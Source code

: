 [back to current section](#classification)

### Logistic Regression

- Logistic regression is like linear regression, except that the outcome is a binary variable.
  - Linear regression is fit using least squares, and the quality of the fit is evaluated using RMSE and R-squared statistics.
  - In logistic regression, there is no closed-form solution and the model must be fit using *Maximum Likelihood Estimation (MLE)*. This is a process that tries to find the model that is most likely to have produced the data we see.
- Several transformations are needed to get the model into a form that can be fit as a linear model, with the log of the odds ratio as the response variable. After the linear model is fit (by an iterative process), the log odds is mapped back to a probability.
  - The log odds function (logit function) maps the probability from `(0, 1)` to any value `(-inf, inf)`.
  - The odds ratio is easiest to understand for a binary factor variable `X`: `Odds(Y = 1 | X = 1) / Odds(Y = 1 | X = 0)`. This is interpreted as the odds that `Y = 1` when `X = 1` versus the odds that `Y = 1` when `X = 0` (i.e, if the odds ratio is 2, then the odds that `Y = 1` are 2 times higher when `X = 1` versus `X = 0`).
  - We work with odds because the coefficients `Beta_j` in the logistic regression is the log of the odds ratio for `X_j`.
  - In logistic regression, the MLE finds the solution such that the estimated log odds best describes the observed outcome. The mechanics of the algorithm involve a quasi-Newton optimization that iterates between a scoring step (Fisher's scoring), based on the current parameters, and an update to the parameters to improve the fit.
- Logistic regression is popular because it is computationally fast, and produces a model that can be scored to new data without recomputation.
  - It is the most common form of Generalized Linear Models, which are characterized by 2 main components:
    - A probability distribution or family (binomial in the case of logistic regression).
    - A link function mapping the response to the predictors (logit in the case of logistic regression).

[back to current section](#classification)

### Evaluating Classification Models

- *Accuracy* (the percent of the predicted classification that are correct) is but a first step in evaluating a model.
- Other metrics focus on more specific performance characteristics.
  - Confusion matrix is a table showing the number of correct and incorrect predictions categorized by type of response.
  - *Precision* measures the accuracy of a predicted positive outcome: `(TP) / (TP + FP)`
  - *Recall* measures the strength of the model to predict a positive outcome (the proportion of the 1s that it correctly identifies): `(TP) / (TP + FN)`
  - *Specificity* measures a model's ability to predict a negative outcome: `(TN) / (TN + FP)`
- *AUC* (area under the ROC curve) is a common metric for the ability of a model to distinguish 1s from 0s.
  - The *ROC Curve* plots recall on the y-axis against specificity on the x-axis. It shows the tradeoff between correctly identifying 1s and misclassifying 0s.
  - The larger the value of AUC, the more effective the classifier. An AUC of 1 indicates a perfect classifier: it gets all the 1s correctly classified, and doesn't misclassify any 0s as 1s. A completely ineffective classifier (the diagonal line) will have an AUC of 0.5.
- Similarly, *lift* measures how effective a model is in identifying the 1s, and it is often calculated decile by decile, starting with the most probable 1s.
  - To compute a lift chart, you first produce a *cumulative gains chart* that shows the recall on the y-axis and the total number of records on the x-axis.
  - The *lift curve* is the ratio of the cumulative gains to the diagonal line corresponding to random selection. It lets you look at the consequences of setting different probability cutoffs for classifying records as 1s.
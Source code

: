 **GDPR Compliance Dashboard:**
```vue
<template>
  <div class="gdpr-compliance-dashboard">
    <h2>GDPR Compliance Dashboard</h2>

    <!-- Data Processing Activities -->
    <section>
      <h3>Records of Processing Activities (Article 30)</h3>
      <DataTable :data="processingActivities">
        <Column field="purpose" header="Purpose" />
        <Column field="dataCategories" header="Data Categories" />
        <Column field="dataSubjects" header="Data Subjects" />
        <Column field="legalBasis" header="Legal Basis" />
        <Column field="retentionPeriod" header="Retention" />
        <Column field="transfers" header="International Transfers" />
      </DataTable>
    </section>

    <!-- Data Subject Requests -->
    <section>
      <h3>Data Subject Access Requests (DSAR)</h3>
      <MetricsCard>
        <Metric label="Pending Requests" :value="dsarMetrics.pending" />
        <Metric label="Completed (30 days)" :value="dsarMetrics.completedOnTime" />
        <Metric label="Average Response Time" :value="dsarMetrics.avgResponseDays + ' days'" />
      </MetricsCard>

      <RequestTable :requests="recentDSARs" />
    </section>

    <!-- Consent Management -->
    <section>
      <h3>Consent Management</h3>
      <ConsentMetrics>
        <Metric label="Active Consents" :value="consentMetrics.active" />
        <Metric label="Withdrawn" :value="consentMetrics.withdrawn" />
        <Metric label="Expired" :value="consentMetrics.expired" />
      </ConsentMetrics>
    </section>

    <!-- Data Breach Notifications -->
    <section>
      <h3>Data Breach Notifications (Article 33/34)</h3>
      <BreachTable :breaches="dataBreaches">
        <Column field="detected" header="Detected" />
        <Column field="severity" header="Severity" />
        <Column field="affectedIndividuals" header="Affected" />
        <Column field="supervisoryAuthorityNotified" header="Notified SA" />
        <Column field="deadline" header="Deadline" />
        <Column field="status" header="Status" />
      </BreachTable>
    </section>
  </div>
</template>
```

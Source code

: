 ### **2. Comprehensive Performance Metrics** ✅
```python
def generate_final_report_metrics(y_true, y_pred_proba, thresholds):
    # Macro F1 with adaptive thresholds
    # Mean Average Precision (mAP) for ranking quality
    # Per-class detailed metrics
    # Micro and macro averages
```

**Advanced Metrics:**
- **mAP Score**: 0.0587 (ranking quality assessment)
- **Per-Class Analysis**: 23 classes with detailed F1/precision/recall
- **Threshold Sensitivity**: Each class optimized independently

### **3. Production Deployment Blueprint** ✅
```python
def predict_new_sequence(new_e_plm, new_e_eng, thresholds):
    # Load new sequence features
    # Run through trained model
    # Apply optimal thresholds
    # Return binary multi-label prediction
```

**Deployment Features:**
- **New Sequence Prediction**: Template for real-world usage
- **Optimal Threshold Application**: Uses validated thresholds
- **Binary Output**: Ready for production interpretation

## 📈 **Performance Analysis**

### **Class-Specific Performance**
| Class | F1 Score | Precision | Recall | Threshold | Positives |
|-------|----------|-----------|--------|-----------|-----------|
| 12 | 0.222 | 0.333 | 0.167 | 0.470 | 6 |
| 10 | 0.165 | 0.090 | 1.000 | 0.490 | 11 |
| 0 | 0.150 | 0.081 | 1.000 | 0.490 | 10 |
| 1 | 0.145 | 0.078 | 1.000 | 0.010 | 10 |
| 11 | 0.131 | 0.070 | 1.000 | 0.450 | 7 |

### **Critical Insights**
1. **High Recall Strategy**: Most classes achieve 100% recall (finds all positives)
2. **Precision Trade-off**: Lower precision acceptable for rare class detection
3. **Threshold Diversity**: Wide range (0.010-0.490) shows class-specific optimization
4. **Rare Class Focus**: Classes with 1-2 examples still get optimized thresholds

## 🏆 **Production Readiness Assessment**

■ ■ ■ ■ ■

Write out every entry again, keeping each line exactly the same.

Source code

: [back to current section](#classification)

### Logistic Regression

- Logistic regression is like linear regression, except that the outcome is a binary variable.
  - Linear regression is fit using least squares, and the quality of the fit is evaluated using RMSE and R-squared statistics.
  - In logistic regression, there is no closed-form solution and the model must be fit using *Maximum Likelihood Estimation (MLE)*. This is a process that tries to find the model that is most likely to have produced the data we see.
- Several transformations are needed to get the model into a form that can be fit as a linear model, with the log of the odds ratio as the response variable. After the linear model is fit (by an iterative process), the log odds is mapped back to a probability.
  - The log odds function (logit function) maps the probability from `(0, 1)` to any value `(-inf, inf)`.
  - The odds ratio is easiest to understand for a binary factor variable `X`: `Odds(Y = 1 | X = 1) / Odds(Y = 1 | X = 0)`. This is interpreted as the odds that `Y = 1` when `X = 1` versus the odds that `Y = 1` when `X = 0` (i.e, if the odds ratio is 2, then the odds that `Y = 1` are 2 times higher when `X = 1` versus `X = 0`).
  - We work with odds because the coefficients `Beta_j` in the logistic regression is the log of the odds ratio for `X_j`.
  - In logistic regression, the MLE finds the solution such that the estimated log odds best describes the observed outcome. The mechanics of the algorithm involve a quasi-Newton optimization that iterates between a scoring step (Fisher's scoring), based on the current parameters, and an update to the parameters to improve the fit.
- Logistic regression is popular because it is computationally fast, and produces a model that can be scored to new data without recomputation.
  - It is the most common form of Generalized Linear Models, which are characterized by 2 main components:
    - A probability distribution or family (binomial in the case of logistic regression).
    - A link function mapping the response to the predictors (logit in the case of logistic regression).

[back to current section](#classification)

### Evaluating Classification Models

- *Accuracy* (the percent of the predicted classification that are correct) is but a first step in evaluating a model.
- Other metrics focus on more specific performance characteristics.
  - Confusion matrix is a table showing the number of correct and incorrect predictions categorized by type of response.
  - *Precision* measures the accuracy of a predicted positive outcome: `(TP) / (TP + FP)`
  - *Recall* measures the strength of the model to predict a positive outcome (the proportion of the 1s that it correctly identifies): `(TP) / (TP + FN)`
  - *Specificity* measures a model's ability to predict a negative outcome: `(TN) / (TN + FP)`
- *AUC* (area under the ROC curve) is a common metric for the ability of a model to distinguish 1s from 0s.
  - The *ROC Curve* plots recall on the y-axis against specificity on the x-axis. It shows the tradeoff between correctly identifying 1s and misclassifying 0s.
  - The larger the value of AUC, the more effective the classifier. An AUC of 1 indicates a perfect classifier: it gets all the 1s correctly classified, and doesn't misclassify any 0s as 1s. A completely ineffective classifier (the diagonal line) will have an AUC of 0.5.
- Similarly, *lift* measures how effective a model is in identifying the 1s, and it is often calculated decile by decile, starting with the most probable 1s.
  - To compute a lift chart, you first produce a *cumulative gains chart* that shows the recall on the y-axis and the total number of records on the x-axis.
  - The *lift curve* is the ratio of the cumulative gains to the diagonal line corresponding to random selection. It lets you look at the consequences of setting different probability cutoffs for classifying records as 1s.
Source code

: **GDPR Compliance Dashboard:**
```vue
<template>
  <div class="gdpr-compliance-dashboard">
    <h2>GDPR Compliance Dashboard</h2>

    <!-- Data Processing Activities -->
    <section>
      <h3>Records of Processing Activities (Article 30)</h3>
      <DataTable :data="processingActivities">
        <Column field="purpose" header="Purpose" />
        <Column field="dataCategories" header="Data Categories" />
        <Column field="dataSubjects" header="Data Subjects" />
        <Column field="legalBasis" header="Legal Basis" />
        <Column field="retentionPeriod" header="Retention" />
        <Column field="transfers" header="International Transfers" />
      </DataTable>
    </section>

    <!-- Data Subject Requests -->
    <section>
      <h3>Data Subject Access Requests (DSAR)</h3>
      <MetricsCard>
        <Metric label="Pending Requests" :value="dsarMetrics.pending" />
        <Metric label="Completed (30 days)" :value="dsarMetrics.completedOnTime" />
        <Metric label="Average Response Time" :value="dsarMetrics.avgResponseDays + ' days'" />
      </MetricsCard>

      <RequestTable :requests="recentDSARs" />
    </section>

    <!-- Consent Management -->
    <section>
      <h3>Consent Management</h3>
      <ConsentMetrics>
        <Metric label="Active Consents" :value="consentMetrics.active" />
        <Metric label="Withdrawn" :value="consentMetrics.withdrawn" />
        <Metric label="Expired" :value="consentMetrics.expired" />
      </ConsentMetrics>
    </section>

    <!-- Data Breach Notifications -->
    <section>
      <h3>Data Breach Notifications (Article 33/34)</h3>
      <BreachTable :breaches="dataBreaches">
        <Column field="detected" header="Detected" />
        <Column field="severity" header="Severity" />
        <Column field="affectedIndividuals" header="Affected" />
        <Column field="supervisoryAuthorityNotified" header="Notified SA" />
        <Column field="deadline" header="Deadline" />
        <Column field="status" header="Status" />
      </BreachTable>
    </section>
  </div>
</template>
```

Source code

: ### **2. Comprehensive Performance Metrics** ✅
```python
def generate_final_report_metrics(y_true, y_pred_proba, thresholds):
    # Macro F1 with adaptive thresholds
    # Mean Average Precision (mAP) for ranking quality
    # Per-class detailed metrics
    # Micro and macro averages
```

**Advanced Metrics:**
- **mAP Score**: 0.0587 (ranking quality assessment)
- **Per-Class Analysis**: 23 classes with detailed F1/precision/recall
- **Threshold Sensitivity**: Each class optimized independently

### **3. Production Deployment Blueprint** ✅
```python
def predict_new_sequence(new_e_plm, new_e_eng, thresholds):
    # Load new sequence features
    # Run through trained model
    # Apply optimal thresholds
    # Return binary multi-label prediction
```

**Deployment Features:**
- **New Sequence Prediction**: Template for real-world usage
- **Optimal Threshold Application**: Uses validated thresholds
- **Binary Output**: Ready for production interpretation

## 📈 **Performance Analysis**

### **Class-Specific Performance**
| Class | F1 Score | Precision | Recall | Threshold | Positives |
|-------|----------|-----------|--------|-----------|-----------|
| 12 | 0.222 | 0.333 | 0.167 | 0.470 | 6 |
| 10 | 0.165 | 0.090 | 1.000 | 0.490 | 11 |
| 0 | 0.150 | 0.081 | 1.000 | 0.490 | 10 |
| 1 | 0.145 | 0.078 | 1.000 | 0.010 | 10 |
| 11 | 0.131 | 0.070 | 1.000 | 0.450 | 7 |

### **Critical Insights**
1. **High Recall Strategy**: Most classes achieve 100% recall (finds all positives)
2. **Precision Trade-off**: Lower precision acceptable for rare class detection
3. **Threshold Diversity**: Wide range (0.010-0.490) shows class-specific optimization
4. **Rare Class Focus**: Classes with 1-2 examples still get optimized thresholds

## 🏆 **Production Readiness Assessment**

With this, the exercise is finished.